Rancangan Undang-Undang (RUU) Pemerintahan Otonomi Khusus (Otsus) Plus di Tanah Papua, dulu sudah diparipurnakan oleh Dewan Perwakilan Rakyat Papua (DPRP) dan ditandatangani oleh Gubernur Papua Lukas Enembe. Yang saat ini menjadi kontroversial adalah salah satu dari isi RUU tersebut yaitu pada pasal 299 yang berisi “Referendum apabila UU ini tidak dapat dilaksanakan oleh Pemerintah Pusat”.
Selain dari pasal tersebut, di dalam draft RUU Otsus Plus ini juga direncanakan adanya pembentukan “Gubernur Jenderal” yang berkedudukan sebagai pucuk pimpinan dalam pemerintahan (kedudukannya di atas Gubernur Papua & Papua Barat). Tidak hanya itu pada Pasal 17 berisi tentang permintaan Pemprov “agar Pemerintah Pusat melimpahkan secara terbatas kewenangan kerjasama dengan negara/badan luar negeri”.
Untuk mengatur jalannya pemerintahan, kebijakan dan pelaksanaan politik luar negeri tidak dapat dilimpahkan kepada pemerintah provinsi, karena sangat berpotensi untuk penguatan bagi wilayah masing-masing yang pada akhirnya dapat mengakibatkan timbulnya perpecahan bagi bangsa Indonesia.
Mari kita coba amati, apabila di Indonesia ada sebutan sebagai “Gubernur Jenderal” maka gubernur tersebut dapat melaksanakan kegiatan “bebas berpolitik” baik dalam maupun luar negeri, yang dapat dijadikan sebagai alat untuk melobi dan akhirnya lepas dari Indonesia.
Menurut pengamat hukum Internasional, sosial politik dan Hak Asasi Manusia (HAM) Universitas Cenderawasih, Marinus Yaung, mengatakan ‘’Tidak ada salahnya kalau Organisasi Papua Merdeka (OPM) juga ikut menikmati dana otsus’’.
Padahal OPM telah pernah berkata‘’ANTI NKRI’’ tetapi kenapa dia mau dana otsus yang diberikan pemerintah Indonesia, ini perlu kita ketrahui bersama bahwa sebenarnya OPM itu hanya perlu uang untuk hidup sehari-hari, karena kelompok seperti OPM malas bekerja, dan hanya bisa membuat ulah agar mereka diperhatikan dan dimodali oleh pemerintah, itulah ulah licik OPM yang hanya bisa mencari sensasi dan kepentingan hidupnya sendiri.

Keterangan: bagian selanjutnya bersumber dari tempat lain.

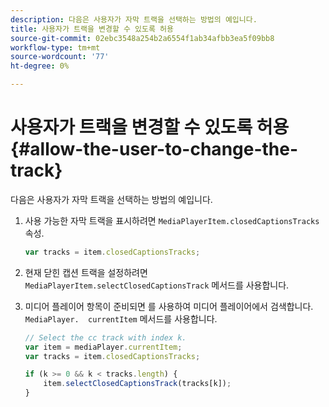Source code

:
 ```yaml
---
description: 다음은 사용자가 자막 트랙을 선택하는 방법의 예입니다.
title: 사용자가 트랙을 변경할 수 있도록 허용
source-git-commit: 02ebc3548a254b2a6554f1ab34afbb3ea5f09bb8
workflow-type: tm+mt
source-wordcount: '77'
ht-degree: 0%

---
```


# 사용자가 트랙을 변경할 수 있도록 허용{#allow-the-user-to-change-the-track}

다음은 사용자가 자막 트랙을 선택하는 방법의 예입니다.

1. 사용 가능한 자막 트랙을 표시하려면 `MediaPlayerItem.closedCaptionsTracks` 속성.

   ```js
   var tracks = item.closedCaptionsTracks;
   ```

1. 현재 닫힌 캡션 트랙을 설정하려면 `MediaPlayerItem.selectClosedCaptionsTrack` 메서드를 사용합니다.
1. 미디어 플레이어 항목이 준비되면 를 사용하여 미디어 플레이어에서 검색합니다. ` MediaPlayer.  currentItem ` 메서드를 사용합니다.

   ```js
   // Select the cc track with index k. 
   var item = mediaPlayer.currentItem;     
   var tracks = item.closedCaptionsTracks; 
   
   if (k >= 0 && k < tracks.length) { 
       item.selectClosedCaptionsTrack(tracks[k]); 
   }
   ```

Mereka tidak peduli dengan masyarakat Papua lainnya yang sedang mencari nafkah dengan berjualan, OPM malah memeras dan meminta uang mereka. OPM juga tidak segan-segan melakukan kekerasan bahkan membunuh jika keinginannya tidak diberi, itulah biadabnya OPM.
Gerakan separatis OPM yang ada di Papua mendapat dukungan dari pihak asing, sebab Papua merupakan wilayah yang paling mudah dirancang oleh pihak asing untuk dilepaskan dari NKRI dengan berbagai alasan.
Alasan-alasan yang sering di politisasi adalah letaknya wilayah paling timur, adanya klaim tentang perbedaan ras, dan masih dipermasalahkan tentang integrasi masyarakat Papua ke dalam masyarakat Indonesia.
Oleh Karena itu, kita sebagai bangsa Indonesia yang berdaulat, jangan sampai mau diintervensi dan diobok-obok oleh pihak asing. Bila terdapat masalah seperti tuduhan pelanggaran HAM dan ketidakadilan di Papua, alangkah baiknya masalah itu diselesaikan secara internal dalam negeri saja. Sebab, persoalan di Papua merupakan masalah internal dalam negeri sehingga harus diselesaikan sendiri oleh bangsa Indonesia, tidak perlu melibatkan pihak asing.
Papua saat ini telah maju sebagai bagiaan dari Indonesia jadi sampaikapanpun Papua akan tetap melekat dalam tubuh NKRI jadi harapan dan provokasi dari pihak-pihak tertentu untuk papua melepaskan diri dari NKRI harus kita cegah bersama.